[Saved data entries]
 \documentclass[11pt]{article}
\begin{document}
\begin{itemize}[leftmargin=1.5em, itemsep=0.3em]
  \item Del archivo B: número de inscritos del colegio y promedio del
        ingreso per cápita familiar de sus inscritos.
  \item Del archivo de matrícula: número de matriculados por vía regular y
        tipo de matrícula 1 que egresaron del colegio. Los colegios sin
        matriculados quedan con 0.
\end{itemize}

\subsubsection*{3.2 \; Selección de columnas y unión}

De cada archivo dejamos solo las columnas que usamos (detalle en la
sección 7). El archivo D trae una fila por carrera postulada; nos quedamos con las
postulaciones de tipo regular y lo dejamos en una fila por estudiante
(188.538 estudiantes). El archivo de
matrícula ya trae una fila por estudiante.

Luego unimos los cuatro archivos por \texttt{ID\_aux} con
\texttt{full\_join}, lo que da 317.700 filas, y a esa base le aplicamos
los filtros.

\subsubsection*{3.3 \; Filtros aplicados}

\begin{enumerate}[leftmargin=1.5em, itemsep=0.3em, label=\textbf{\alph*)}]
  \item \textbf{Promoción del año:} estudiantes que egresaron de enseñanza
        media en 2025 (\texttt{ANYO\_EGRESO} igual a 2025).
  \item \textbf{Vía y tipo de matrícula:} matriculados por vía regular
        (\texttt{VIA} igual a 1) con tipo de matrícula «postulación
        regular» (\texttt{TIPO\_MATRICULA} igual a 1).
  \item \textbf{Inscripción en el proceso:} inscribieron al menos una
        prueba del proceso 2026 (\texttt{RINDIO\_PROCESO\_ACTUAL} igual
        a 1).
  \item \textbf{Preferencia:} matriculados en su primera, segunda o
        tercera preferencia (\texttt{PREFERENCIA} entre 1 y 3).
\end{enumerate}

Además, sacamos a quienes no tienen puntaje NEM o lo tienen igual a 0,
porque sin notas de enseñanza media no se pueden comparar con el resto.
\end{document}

--

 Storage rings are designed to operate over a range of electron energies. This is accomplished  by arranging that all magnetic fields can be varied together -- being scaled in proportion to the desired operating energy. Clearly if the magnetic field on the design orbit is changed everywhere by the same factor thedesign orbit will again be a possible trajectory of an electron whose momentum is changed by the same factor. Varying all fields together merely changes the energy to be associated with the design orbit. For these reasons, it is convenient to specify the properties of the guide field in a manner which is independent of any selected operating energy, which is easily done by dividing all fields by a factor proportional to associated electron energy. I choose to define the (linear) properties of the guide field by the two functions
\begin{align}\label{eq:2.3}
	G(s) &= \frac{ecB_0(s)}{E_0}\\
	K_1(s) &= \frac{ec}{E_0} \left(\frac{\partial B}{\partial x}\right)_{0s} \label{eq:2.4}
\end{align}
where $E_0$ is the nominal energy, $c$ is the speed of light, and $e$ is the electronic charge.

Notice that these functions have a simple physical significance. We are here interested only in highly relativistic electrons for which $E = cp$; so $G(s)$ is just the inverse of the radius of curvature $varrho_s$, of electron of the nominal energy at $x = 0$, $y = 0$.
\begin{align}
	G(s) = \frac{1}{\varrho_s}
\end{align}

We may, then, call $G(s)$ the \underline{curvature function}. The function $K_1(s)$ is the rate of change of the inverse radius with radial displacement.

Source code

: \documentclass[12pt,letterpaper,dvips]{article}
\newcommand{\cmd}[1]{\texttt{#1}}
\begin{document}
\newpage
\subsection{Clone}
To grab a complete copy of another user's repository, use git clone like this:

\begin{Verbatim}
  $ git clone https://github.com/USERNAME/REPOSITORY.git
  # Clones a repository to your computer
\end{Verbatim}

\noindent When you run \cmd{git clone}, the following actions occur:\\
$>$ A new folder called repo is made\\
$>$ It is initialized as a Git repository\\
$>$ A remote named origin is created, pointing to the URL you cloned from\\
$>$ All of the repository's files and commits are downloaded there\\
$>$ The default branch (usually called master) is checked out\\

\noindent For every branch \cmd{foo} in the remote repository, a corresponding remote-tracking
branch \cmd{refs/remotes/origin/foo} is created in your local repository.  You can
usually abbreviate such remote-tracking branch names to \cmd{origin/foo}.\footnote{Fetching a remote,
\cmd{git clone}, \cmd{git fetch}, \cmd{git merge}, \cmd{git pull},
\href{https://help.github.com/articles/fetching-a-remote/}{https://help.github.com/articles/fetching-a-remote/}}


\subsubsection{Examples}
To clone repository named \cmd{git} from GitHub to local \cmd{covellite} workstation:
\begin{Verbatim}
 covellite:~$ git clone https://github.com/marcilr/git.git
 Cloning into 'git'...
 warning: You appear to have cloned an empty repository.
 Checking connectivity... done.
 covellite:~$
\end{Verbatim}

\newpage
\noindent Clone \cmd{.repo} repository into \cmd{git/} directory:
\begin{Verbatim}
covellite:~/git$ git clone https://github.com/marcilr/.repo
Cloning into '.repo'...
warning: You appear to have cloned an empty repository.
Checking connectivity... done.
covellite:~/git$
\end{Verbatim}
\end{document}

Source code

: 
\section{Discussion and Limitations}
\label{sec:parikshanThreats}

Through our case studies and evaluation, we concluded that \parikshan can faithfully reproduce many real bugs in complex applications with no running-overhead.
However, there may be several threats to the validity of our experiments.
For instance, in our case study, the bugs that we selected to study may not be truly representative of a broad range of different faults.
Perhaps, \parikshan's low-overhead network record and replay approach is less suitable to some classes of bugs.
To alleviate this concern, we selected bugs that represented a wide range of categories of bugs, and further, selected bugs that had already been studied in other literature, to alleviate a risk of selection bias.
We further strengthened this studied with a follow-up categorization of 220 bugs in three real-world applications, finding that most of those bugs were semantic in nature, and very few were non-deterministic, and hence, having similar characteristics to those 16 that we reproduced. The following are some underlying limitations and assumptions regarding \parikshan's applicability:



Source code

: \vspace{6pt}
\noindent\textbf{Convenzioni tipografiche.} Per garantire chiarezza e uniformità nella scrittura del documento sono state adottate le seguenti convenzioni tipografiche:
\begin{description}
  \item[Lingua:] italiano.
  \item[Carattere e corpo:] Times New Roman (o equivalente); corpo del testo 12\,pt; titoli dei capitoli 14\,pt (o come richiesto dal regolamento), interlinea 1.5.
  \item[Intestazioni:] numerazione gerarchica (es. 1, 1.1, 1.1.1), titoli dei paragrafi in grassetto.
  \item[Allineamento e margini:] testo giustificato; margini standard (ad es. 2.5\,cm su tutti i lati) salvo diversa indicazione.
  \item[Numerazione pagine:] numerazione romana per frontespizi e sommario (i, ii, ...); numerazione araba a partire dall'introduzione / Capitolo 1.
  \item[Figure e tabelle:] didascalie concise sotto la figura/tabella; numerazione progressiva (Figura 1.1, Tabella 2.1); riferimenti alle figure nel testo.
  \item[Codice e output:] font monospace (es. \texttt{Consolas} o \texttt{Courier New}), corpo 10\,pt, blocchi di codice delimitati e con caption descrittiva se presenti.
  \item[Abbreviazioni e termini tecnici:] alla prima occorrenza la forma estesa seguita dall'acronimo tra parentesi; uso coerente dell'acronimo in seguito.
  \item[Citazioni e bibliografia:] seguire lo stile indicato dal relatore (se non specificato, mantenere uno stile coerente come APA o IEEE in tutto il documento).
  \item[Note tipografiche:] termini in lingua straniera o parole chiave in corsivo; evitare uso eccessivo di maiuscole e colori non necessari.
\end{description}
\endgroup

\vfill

...

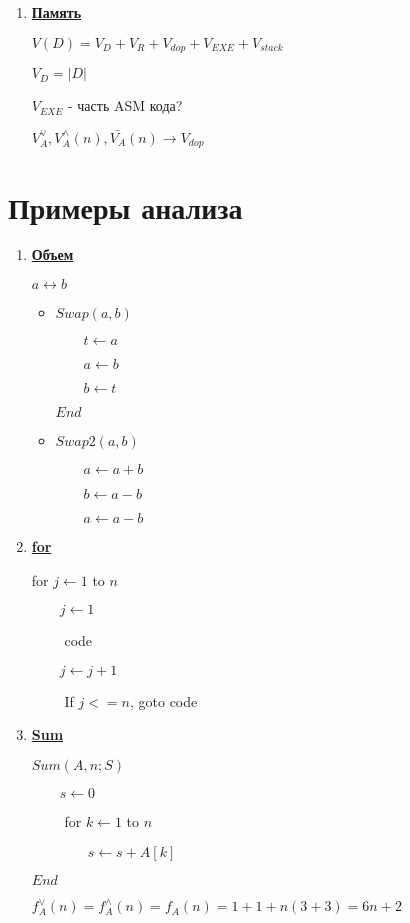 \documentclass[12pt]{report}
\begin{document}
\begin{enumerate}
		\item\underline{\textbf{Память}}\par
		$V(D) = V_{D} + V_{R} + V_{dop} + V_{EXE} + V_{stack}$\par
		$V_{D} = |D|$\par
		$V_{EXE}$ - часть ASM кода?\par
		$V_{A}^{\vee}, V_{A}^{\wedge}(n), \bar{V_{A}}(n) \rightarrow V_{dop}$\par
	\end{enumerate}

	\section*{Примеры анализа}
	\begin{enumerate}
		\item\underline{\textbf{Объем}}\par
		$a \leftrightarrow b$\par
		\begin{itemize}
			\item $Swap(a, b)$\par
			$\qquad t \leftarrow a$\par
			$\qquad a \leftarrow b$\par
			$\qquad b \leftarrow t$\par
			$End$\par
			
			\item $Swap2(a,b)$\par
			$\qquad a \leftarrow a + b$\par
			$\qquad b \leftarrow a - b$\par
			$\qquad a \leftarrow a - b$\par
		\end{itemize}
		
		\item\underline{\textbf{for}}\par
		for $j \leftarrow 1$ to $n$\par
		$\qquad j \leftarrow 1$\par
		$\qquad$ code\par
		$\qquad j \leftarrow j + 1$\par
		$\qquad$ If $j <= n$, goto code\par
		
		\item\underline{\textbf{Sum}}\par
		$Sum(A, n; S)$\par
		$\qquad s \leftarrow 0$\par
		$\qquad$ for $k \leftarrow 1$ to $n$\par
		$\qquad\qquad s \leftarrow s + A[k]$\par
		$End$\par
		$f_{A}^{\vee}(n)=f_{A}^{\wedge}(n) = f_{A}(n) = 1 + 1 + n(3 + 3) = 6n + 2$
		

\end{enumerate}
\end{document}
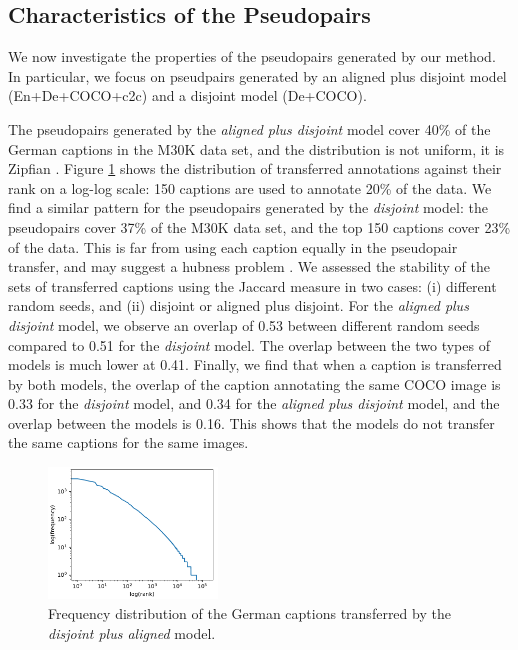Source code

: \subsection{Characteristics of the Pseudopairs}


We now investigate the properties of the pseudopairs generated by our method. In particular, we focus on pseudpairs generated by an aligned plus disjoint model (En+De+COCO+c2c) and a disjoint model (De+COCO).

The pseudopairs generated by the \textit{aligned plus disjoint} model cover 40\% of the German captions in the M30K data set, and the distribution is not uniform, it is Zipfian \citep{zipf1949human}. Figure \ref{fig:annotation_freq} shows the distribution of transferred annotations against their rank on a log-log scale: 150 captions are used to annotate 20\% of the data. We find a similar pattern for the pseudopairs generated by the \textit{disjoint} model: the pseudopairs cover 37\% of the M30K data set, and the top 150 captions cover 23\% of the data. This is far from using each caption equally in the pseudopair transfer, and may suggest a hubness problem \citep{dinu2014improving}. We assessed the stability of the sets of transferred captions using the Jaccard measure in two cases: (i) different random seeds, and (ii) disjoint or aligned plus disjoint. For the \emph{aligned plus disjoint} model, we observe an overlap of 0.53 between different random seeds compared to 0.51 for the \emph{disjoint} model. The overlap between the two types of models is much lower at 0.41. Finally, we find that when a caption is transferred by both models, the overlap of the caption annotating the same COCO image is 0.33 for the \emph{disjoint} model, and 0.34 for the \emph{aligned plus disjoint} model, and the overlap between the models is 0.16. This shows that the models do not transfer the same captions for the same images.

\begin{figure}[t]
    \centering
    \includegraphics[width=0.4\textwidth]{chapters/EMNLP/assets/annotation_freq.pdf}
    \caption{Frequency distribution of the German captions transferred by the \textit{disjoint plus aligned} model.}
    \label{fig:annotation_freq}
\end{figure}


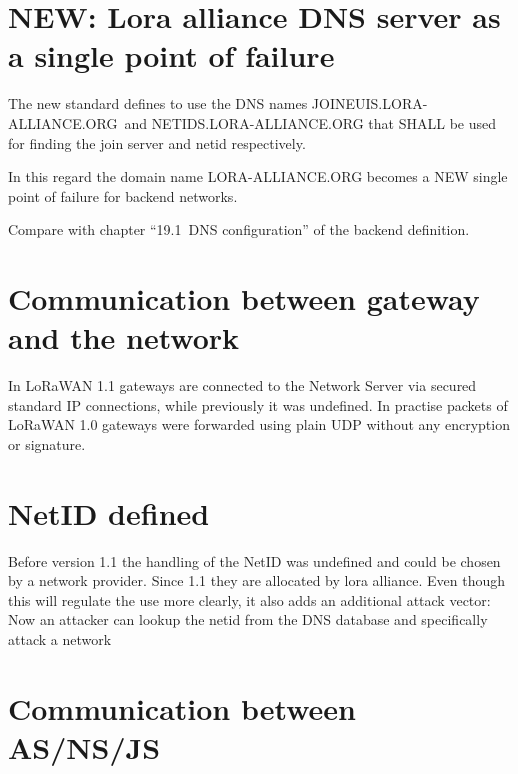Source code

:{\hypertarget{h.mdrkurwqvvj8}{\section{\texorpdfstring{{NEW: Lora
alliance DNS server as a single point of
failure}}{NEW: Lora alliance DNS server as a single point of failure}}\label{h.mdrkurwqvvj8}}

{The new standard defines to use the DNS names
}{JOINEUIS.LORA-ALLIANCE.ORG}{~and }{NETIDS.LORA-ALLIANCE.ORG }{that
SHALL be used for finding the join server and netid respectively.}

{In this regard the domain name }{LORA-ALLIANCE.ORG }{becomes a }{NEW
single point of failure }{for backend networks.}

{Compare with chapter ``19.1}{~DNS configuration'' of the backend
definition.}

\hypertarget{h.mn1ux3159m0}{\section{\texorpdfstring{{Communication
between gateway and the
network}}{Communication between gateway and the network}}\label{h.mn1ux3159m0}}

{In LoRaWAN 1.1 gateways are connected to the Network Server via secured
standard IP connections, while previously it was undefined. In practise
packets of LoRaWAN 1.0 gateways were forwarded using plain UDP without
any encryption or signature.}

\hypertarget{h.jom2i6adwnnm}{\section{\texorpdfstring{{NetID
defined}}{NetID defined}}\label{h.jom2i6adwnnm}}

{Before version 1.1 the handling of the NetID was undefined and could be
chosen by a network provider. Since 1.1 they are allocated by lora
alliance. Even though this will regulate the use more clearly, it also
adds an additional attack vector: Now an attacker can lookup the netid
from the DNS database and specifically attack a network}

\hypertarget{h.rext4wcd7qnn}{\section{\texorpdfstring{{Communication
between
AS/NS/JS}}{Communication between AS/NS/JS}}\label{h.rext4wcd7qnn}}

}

■ Instructions to follow ■
Scan the records for the word "warning", and copy each line where it is found.

■ Result for this exercise ■
 warning: You appear to have cloned an empty repository.
warning: You appear to have cloned an empty repository.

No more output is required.